What to do: Search the records below for the string "simple" and copy each line where it turns up.

────────

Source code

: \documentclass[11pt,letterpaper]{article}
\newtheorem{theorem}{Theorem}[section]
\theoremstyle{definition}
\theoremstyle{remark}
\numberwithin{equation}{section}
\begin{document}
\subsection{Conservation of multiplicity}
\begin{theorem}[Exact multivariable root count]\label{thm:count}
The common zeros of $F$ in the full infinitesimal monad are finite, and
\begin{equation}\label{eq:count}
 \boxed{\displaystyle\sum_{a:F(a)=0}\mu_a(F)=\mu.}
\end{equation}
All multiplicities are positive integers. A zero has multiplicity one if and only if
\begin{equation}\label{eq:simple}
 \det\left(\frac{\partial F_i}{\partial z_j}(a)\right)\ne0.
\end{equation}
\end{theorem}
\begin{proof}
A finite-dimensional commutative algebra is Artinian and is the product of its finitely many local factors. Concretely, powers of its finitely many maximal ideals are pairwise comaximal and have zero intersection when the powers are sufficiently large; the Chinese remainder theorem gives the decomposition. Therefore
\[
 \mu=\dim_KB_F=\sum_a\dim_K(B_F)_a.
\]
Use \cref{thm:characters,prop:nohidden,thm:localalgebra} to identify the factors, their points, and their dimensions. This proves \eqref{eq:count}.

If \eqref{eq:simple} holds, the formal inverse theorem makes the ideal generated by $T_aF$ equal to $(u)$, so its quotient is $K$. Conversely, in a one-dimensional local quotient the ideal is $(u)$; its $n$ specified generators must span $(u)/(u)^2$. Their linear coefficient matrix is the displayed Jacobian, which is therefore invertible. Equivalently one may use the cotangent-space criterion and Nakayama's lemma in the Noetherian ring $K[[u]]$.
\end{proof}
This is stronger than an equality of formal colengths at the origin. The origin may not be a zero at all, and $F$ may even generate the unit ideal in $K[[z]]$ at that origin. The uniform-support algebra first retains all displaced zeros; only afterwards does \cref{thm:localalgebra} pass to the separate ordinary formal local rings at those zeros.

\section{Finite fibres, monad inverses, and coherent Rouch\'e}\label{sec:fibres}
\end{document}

────────

Expected answer:
\begin{equation}\label{eq:simple}
If \eqref{eq:simple} holds, the formal inverse theorem makes the ideal generated by $T_aF$ equal to $(u)$, so its quotient is $K$. Conversely, in a one-dimensional local quotient the ideal is $(u)$; its $n$ specified generators must span $(u)/(u)^2$. Their linear coefficient matrix is the displayed Jacobian, which is therefore invertible. Equivalently one may use the cotangent-space criterion and Nakayama's lemma in the Noetherian ring $K[[u]]$.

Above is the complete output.